» Excerpts from a dataset:
====

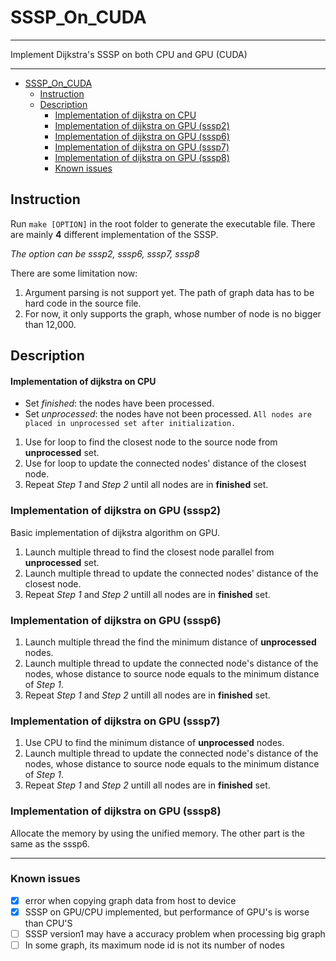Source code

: # SSSP_On_CUDA

---

Implement Dijkstra's SSSP on both CPU and GPU (CUDA)

---

<!-- TOC -->

- [SSSP_On_CUDA](#sssponcuda)
  - [Instruction](#instruction)
  - [Description](#description)
      - [Implementation of dijkstra on CPU](#implementation-of-dijkstra-on-cpu)
    - [Implementation of dijkstra on GPU (sssp2)](#implementation-of-dijkstra-on-gpu-sssp2)
    - [Implementation of dijkstra on GPU (sssp6)](#implementation-of-dijkstra-on-gpu-sssp6)
    - [Implementation of dijkstra on GPU (sssp7)](#implementation-of-dijkstra-on-gpu-sssp7)
    - [Implementation of dijkstra on GPU (sssp8)](#implementation-of-dijkstra-on-gpu-sssp8)
    - [Known issues](#known-issues)

<!-- /TOC -->

## Instruction

Run `make [OPTION]` in the root folder to generate the executable file. There are mainly **4** different implementation of the SSSP.

*The option can be sssp2, sssp6, sssp7, sssp8*

There are some limitation now:

1. Argument parsing is not support yet. The path of graph data has to be hard code in the source file.
2. For now, it only supports the graph, whose number of node is no bigger than 12,000.

## Description

#### Implementation of dijkstra on CPU

- Set *finished*: the nodes have been processed.
- Set *unprocessed*: the nodes have not been processed. `All nodes are placed in unprocessed set after initialization.`

1. Use for loop to find the closest node to the source node from **unprocessed** set.
2. Use for loop to update the connected nodes' distance of the closest node.
3. Repeat *Step 1* and *Step 2* until all nodes are in **finished** set.

### Implementation of dijkstra on GPU (sssp2)

Basic implementation of dijkstra algorithm on GPU.

1. Launch multiple thread to find the closest node parallel from **unprocessed** set.
2. Launch multiple thread to update the connected nodes' distance of the closest node.
3. Repeat  *Step 1* and *Step 2* untill all nodes are in **finished** set. 

### Implementation of dijkstra on GPU (sssp6)

1. Launch multiple thread the find the minimum distance of **unprocessed** nodes.
2. Launch multiple thread to update the connected node's distance of the nodes, whose distance to source node equals to the minimum distance of *Step 1*.
3. Repeat  *Step 1* and *Step 2* untill all nodes are in **finished** set. 

### Implementation of dijkstra on GPU (sssp7)

1. Use CPU to find the minimum distance of **unprocessed** nodes.
2. Launch multiple thread to update the connected node's distance of the nodes, whose distance to source node equals to the minimum distance of *Step 1*.
3. Repeat  *Step 1* and *Step 2* untill all nodes are in **finished** set. 

### Implementation of dijkstra on GPU (sssp8)

Allocate the memory by using the unified memory. The other part is the same as the sssp6.


---

### Known issues
- [x] error when copying graph data from host to device
- [x] SSSP on GPU/CPU implemented, but performance of GPU's is worse than CPU'S
- [ ] SSSP version1 may have a accuracy problem when processing big graph
- [ ] In some graph, its maximum node id is not its number of nodes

====

» Your instructions:
Give the records again exactly, minus the pictures.

» Solution to this problem:
Source code

: # SSSP_On_CUDA

---

Implement Dijkstra's SSSP on both CPU and GPU (CUDA)

---

<!-- TOC -->

- [SSSP_On_CUDA](#sssponcuda)
  - [Instruction](#instruction)
  - [Description](#description)
      - [Implementation of dijkstra on CPU](#implementation-of-dijkstra-on-cpu)
    - [Implementation of dijkstra on GPU (sssp2)](#implementation-of-dijkstra-on-gpu-sssp2)
    - [Implementation of dijkstra on GPU (sssp6)](#implementation-of-dijkstra-on-gpu-sssp6)
    - [Implementation of dijkstra on GPU (sssp7)](#implementation-of-dijkstra-on-gpu-sssp7)
    - [Implementation of dijkstra on GPU (sssp8)](#implementation-of-dijkstra-on-gpu-sssp8)
    - [Known issues](#known-issues)

<!-- /TOC -->

## Instruction

Run `make [OPTION]` in the root folder to generate the executable file. There are mainly **4** different implementation of the SSSP.

*The option can be sssp2, sssp6, sssp7, sssp8*

There are some limitation now:

1. Argument parsing is not support yet. The path of graph data has to be hard code in the source file.
2. For now, it only supports the graph, whose number of node is no bigger than 12,000.

## Description

#### Implementation of dijkstra on CPU

- Set *finished*: the nodes have been processed.
- Set *unprocessed*: the nodes have not been processed. `All nodes are placed in unprocessed set after initialization.`

1. Use for loop to find the closest node to the source node from **unprocessed** set.
2. Use for loop to update the connected nodes' distance of the closest node.
3. Repeat *Step 1* and *Step 2* until all nodes are in **finished** set.

### Implementation of dijkstra on GPU (sssp2)

Basic implementation of dijkstra algorithm on GPU.

1. Launch multiple thread to find the closest node parallel from **unprocessed** set.
2. Launch multiple thread to update the connected nodes' distance of the closest node.
3. Repeat  *Step 1* and *Step 2* untill all nodes are in **finished** set. 

### Implementation of dijkstra on GPU (sssp6)

1. Launch multiple thread the find the minimum distance of **unprocessed** nodes.
2. Launch multiple thread to update the connected node's distance of the nodes, whose distance to source node equals to the minimum distance of *Step 1*.
3. Repeat  *Step 1* and *Step 2* untill all nodes are in **finished** set. 

### Implementation of dijkstra on GPU (sssp7)

1. Use CPU to find the minimum distance of **unprocessed** nodes.
2. Launch multiple thread to update the connected node's distance of the nodes, whose distance to source node equals to the minimum distance of *Step 1*.
3. Repeat  *Step 1* and *Step 2* untill all nodes are in **finished** set. 

### Implementation of dijkstra on GPU (sssp8)

Allocate the memory by using the unified memory. The other part is the same as the sssp6.


---

### Known issues
- [x] error when copying graph data from host to device
- [x] SSSP on GPU/CPU implemented, but performance of GPU's is worse than CPU'S
- [ ] SSSP version1 may have a accuracy problem when processing big graph
- [ ] In some graph, its maximum node id is not its number of nodes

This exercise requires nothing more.